Another favorite story: Horse-drawn sleigh rides into town, under a blanket, warmed by a hot rock. Especially at night, watching the sparks fly from the horse shoes (and maybe sleigh runners?) when they came in contact with stones.

The walks to school through fields and woods sounded like an adventure compared to my walk from one part of town to the other, on sidewalks. It seemed to me that the winter walks were the most fun, and faster, because they consisted of sliding down a long hill. “What a way to walk to school,” I thought!

I love the story of how my grandparents met. One lived on Tarbell Hill, the other on Shaver Hill and in those days I suppose they may have been practically two different worlds. But there were dances that most everybody attended – square dances. The story goes: While Bessie was square-dancing and Bill was standing on the sidelines, watching her, every time she passed in front of him, he would whistle at her.
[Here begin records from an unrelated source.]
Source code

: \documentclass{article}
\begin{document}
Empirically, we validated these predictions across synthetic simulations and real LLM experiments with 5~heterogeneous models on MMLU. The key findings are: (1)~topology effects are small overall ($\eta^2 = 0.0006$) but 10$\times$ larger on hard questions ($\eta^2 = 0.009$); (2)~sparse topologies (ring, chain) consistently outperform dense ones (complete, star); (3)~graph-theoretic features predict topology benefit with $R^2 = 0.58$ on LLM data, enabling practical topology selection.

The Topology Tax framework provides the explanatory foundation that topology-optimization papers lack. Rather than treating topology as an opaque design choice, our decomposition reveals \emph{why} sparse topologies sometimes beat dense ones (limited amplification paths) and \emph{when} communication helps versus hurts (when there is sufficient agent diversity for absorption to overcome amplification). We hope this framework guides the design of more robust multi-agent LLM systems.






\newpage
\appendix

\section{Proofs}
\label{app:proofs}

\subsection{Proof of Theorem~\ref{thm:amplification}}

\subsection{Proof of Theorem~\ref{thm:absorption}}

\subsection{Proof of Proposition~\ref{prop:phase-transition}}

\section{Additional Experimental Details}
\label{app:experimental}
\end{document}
This image of my grandparents flirting always made me giggle.

The echoes of her shoes on the sidewalk as we walked to and from the grocery store. … The neighbors’ names and a little about them as we walked past their houses. … Watching her put her hair in a bun and crimp the sides with her curling iron, heated by a kerosene lamp she kept on her dresser. … The fact that she kept a picture of Gary Cooper tucked in the side of her mirror. (She chuckled, impishly, when I asked, “Who’s that?” thinking it must be a relative.) … When I couldn’t sleep, teaching me to count sheep as I imagined them jumping over a fence. . .and laughing whenever she thought about my calling out in the night, “Grandma, what do I do now? They’re coming back the other way!” … Eating Puffed Wheat for breakfast. … The year of the baseball cap: having to take it off at the table. … Taking time to pose for me during my “artist phase” and not laughing at the results. (Years later, I found that she had carefully kept that sketch.) … The blue-eyed Siamese cat statue that sat, regally perched on a top shelf overlooking the pictures of smiling grandchildren inside the bookcase glass doors

The attic. Oh, my goodness…the attic! It was a magical place. The door in the hall looked like just another bedroom door but it opened to a stairway instead – a mystical, magical stairway that led to a place where fantasy overcame reality. The attic was not clean. It wasn’t dirty, either. It was just the way an attic should be and had all the proper smells of an attic – old books, older wood, and the dust of time. There was an old desk, right next to the little window near the peak of the roof. The window pane was surrounded by small panes of various colored stained glass. When the sun shone through that window, radiantly colored, dust-filled beams of sunlight pointed right at the desk and chair. I think it is one of the most magnificent sights I have ever seen. If you can imagine a vision of what is invisible; every poem ever written…every song ever sung…every prayer ever uttered, that would be it.

That house is gone now – demolished. When, unexpectedly, my grandmother needed nursing home care, her home and contents became possessions of “the system” and were auctioned off. Neighbors bought the property to enlarge their yards and had the house torn down. Now, one would never know it existed. But I know. The proof that it is not a figment of my imagination is that the garage I watched my grandfather build out back is still there. I drive by once in a while. . .just to hear my grandmother sing and my grandfather play the fiddle.